Look through the lines below, find those with the word "InteractionType", and copy them.

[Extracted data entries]

▬▬▬

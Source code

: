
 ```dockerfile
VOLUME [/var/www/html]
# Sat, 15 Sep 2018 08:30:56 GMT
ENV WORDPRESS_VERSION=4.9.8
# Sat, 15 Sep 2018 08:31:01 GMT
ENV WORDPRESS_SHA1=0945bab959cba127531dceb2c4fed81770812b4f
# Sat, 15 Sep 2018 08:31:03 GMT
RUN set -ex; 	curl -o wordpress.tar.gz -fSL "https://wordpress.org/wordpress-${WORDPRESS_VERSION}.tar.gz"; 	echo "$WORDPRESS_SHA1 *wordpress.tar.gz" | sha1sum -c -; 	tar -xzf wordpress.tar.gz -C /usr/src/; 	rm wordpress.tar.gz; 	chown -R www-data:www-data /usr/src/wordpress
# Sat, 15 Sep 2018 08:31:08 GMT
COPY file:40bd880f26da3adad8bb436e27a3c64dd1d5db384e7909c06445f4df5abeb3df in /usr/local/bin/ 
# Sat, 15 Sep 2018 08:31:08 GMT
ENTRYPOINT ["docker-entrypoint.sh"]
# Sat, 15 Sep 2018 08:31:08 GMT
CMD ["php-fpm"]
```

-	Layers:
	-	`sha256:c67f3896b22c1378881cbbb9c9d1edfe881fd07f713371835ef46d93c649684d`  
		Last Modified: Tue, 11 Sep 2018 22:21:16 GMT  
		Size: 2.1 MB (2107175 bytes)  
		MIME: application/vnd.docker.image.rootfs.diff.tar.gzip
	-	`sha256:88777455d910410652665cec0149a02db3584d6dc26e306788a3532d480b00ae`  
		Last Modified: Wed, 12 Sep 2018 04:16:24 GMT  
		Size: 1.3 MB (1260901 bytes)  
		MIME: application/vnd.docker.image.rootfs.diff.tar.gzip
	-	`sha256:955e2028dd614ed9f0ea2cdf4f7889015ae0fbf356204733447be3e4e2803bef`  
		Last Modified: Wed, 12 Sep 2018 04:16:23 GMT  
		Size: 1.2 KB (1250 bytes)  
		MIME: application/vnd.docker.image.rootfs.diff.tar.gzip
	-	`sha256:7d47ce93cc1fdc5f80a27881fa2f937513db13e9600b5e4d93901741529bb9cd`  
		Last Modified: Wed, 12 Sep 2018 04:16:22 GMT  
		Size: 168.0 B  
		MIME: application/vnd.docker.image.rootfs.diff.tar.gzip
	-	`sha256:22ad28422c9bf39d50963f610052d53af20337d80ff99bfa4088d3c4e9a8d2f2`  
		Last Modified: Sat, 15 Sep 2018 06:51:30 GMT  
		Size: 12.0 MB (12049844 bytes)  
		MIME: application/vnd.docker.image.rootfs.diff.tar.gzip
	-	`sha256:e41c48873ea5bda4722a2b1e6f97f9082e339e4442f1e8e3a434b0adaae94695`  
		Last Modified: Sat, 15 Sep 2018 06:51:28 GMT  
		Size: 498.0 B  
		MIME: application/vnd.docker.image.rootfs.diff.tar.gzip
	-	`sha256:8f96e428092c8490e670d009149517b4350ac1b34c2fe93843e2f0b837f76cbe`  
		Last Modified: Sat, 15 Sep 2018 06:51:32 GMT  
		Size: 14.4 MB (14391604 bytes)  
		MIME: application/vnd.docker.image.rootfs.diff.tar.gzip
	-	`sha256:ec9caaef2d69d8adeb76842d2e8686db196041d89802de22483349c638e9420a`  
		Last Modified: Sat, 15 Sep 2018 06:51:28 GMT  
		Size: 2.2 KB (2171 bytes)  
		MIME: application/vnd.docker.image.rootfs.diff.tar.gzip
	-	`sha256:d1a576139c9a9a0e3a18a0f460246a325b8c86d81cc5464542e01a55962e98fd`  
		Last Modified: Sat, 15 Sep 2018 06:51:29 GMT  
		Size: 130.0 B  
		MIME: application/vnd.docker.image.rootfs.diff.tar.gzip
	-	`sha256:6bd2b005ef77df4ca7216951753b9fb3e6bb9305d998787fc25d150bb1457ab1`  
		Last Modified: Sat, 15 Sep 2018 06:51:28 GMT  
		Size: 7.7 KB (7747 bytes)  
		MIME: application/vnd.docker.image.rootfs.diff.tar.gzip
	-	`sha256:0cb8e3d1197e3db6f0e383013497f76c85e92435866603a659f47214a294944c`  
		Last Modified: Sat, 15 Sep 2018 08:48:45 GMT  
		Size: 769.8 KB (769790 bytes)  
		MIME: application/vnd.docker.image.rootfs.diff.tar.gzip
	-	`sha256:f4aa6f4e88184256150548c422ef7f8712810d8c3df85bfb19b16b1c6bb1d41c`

▬▬▬

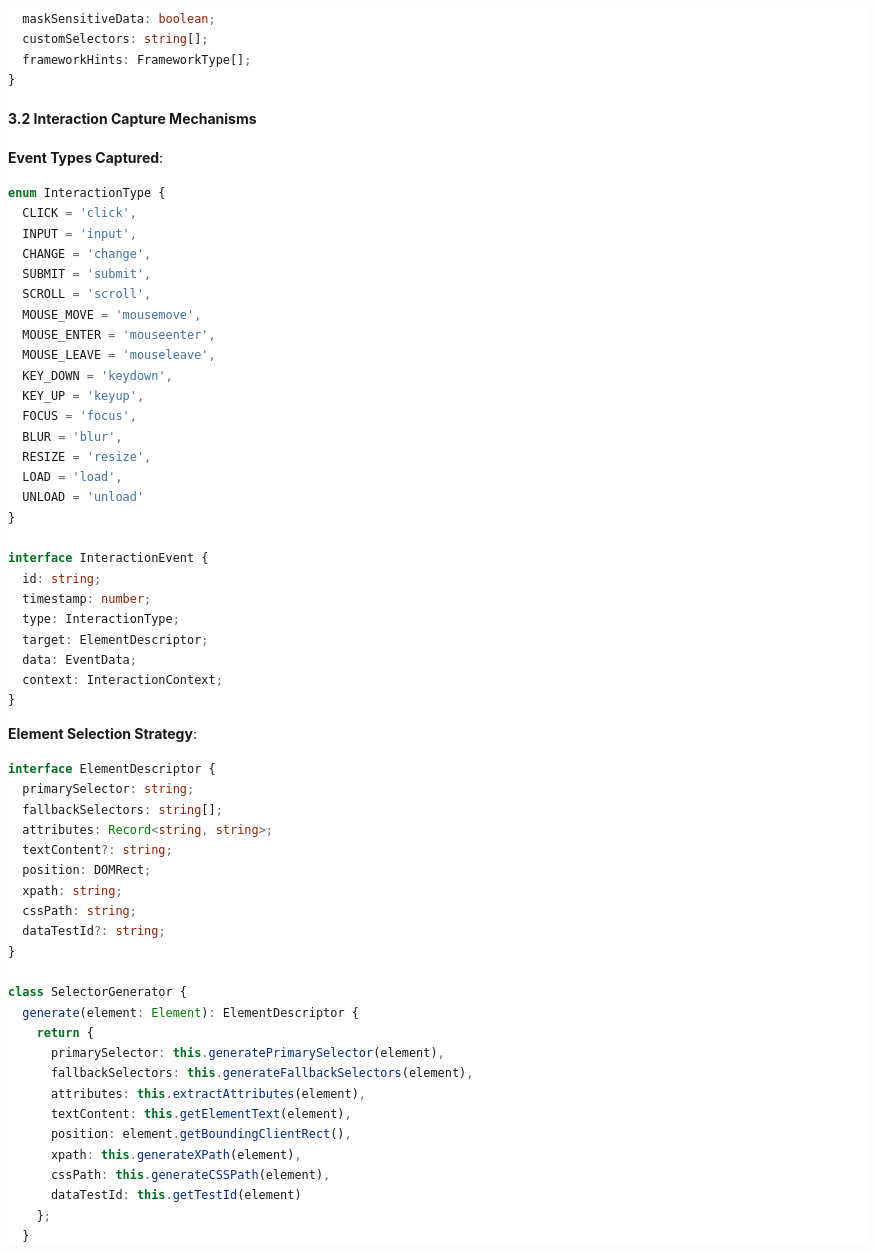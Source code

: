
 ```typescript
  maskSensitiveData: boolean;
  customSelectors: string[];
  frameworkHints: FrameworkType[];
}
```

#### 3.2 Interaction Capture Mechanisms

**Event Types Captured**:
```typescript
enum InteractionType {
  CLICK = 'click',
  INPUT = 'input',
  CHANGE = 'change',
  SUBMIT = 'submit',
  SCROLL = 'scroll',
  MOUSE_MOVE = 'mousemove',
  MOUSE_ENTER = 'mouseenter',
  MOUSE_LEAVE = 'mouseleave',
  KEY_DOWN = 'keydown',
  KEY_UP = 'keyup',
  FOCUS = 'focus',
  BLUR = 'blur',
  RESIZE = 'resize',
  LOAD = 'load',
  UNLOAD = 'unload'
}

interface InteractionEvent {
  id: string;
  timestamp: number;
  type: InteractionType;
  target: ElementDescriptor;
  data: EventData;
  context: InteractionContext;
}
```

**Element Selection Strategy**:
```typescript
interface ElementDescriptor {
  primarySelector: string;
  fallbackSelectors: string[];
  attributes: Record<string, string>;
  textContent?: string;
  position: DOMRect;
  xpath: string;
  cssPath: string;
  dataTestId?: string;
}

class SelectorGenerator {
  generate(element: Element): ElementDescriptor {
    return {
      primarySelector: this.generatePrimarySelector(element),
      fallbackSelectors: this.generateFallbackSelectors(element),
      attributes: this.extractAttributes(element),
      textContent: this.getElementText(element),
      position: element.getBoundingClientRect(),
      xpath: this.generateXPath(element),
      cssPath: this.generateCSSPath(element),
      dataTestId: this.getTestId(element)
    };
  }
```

▬▬▬

- SOLVED PROBLEM -
enum InteractionType {
  type: InteractionType;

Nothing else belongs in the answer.